Any UCLA fans desperate for a hint whether heralded freshman Shabazz Muhammad will be eligible to play at the start of this season probably cringed reading Monday morning's story in the Los Angeles Times.
Muhammad's attorney, Robert Orr, made a comment reinforcing the notion that it's less a matter of whether the 6-foot-6 wing will be suspended to start the season and more a matter of how much time he'll miss.
While Orr continued to insist Muhammad "has done absolutely nothing in violation of any NCAA bylaw," he also appears to question the NCAA's right to scrutinize past events. Said Orr to the Times, "Shabazz didn't even turn 18 until November of 2011 and until he signed with UCLA in April of this year was not under NCAA jurisdiction."

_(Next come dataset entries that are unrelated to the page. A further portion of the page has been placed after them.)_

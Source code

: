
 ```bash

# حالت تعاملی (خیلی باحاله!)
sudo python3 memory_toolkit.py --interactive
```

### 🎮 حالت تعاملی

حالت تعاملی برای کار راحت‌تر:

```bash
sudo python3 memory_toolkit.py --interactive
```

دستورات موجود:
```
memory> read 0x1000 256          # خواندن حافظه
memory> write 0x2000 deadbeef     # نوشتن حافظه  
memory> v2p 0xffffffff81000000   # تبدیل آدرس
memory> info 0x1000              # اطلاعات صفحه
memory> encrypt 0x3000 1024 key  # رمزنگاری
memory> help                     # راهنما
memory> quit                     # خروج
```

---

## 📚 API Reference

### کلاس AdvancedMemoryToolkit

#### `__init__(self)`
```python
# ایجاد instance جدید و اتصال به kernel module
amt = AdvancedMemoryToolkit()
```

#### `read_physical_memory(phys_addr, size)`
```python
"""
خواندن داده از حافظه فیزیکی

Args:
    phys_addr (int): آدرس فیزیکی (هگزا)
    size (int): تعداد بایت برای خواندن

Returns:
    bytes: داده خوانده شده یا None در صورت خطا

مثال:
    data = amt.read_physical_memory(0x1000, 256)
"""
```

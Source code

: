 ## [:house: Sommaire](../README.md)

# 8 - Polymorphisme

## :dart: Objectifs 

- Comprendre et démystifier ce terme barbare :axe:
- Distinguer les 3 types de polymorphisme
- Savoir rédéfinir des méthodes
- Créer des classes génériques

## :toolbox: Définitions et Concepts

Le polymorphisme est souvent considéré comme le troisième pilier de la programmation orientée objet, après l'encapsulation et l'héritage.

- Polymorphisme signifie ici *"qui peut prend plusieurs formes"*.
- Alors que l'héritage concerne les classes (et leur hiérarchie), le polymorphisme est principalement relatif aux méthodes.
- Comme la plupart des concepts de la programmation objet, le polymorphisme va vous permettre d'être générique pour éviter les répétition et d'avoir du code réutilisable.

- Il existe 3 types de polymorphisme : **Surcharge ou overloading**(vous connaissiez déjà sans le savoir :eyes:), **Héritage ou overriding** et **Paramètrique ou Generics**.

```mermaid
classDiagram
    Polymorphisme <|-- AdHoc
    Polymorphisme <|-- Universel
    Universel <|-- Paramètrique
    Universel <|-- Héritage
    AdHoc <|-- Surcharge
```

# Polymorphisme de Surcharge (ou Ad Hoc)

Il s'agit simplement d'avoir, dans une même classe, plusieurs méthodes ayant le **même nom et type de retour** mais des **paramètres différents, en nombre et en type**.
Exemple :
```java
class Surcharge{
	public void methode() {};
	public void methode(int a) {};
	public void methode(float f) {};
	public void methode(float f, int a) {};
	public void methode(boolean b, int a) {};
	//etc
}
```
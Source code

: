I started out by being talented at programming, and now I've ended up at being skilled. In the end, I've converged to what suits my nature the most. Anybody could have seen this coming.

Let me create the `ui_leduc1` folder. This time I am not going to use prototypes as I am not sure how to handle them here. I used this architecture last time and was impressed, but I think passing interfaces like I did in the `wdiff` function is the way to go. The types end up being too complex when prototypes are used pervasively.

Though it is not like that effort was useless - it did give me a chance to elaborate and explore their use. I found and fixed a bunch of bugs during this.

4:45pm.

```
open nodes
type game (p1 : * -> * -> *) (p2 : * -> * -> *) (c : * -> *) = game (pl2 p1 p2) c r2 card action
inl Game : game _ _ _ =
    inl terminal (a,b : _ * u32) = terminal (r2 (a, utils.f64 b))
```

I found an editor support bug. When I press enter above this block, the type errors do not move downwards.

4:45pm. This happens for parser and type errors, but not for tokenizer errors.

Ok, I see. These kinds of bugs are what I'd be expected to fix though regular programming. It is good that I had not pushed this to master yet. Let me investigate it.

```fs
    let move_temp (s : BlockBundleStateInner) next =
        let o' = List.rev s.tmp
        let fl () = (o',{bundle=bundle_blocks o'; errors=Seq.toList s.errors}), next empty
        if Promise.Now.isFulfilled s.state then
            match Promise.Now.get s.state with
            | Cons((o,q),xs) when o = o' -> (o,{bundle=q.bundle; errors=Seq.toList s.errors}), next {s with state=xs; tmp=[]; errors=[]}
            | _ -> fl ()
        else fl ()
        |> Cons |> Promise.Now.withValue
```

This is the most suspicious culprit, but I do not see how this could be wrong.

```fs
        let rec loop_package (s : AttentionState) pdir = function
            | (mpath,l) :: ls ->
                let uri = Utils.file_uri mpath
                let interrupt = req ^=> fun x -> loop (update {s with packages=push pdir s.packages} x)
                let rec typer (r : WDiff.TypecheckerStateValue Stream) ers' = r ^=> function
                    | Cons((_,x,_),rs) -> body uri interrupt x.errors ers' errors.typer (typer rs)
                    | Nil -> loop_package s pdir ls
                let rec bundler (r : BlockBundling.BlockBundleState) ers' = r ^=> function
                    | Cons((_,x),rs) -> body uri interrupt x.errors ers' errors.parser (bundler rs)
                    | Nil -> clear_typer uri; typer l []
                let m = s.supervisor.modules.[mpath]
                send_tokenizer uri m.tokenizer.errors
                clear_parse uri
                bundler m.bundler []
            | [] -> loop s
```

We don't know the exact context of Orr's statement or whether he intends to pursue that argument further with the NCAA, but it certainly doesn't come across as very PR-savvy.
NCAA bylaws are clear that the organization has jurisdiction over a prospective student-athlete as soon as his recruiting process begins. Bylaw 13.01.1 reads: "A student is responsible for his or her involvement in a violation of NCAA regulations during the student's recruitment, and involvement in a major violation may cause the student to become permanently ineligible for intercollegiate athletics competition."
If Orr is prepared to attack the concept of pre-enrollment amateurism and claim the NCAA doesn't have jurisdiction over Muhammad until he begins taking classes at UCLA, he would be resorting to the ultimate "Hail Mary" defense. It's tantamount to acknowledging Muhammad accepted gifts during his recruitment yet arguing he should not be punished for them because the system is flawed.
Already known to be at issue in Muhammad's case are financial dealings between the shooting guard's family and financial advisers that could compromise his amateur status. CBSSports.com reported earlier this year that family friends and financial advisers Benjamin Lincoln and Ken Kavanagh paid for two of Muhammad's unofficial visits and helped fund his AAU team.
Muhammad did not participate in UCLA's exhibition tour of China in August, but he has practiced with the team since the start of practice last week. The NCAA has given no indication whether he or fellow top freshman Kyle Anderson will be cleared to play this season, though by all accounts Anderson appears to be more likely to avoid a suspension to start the season.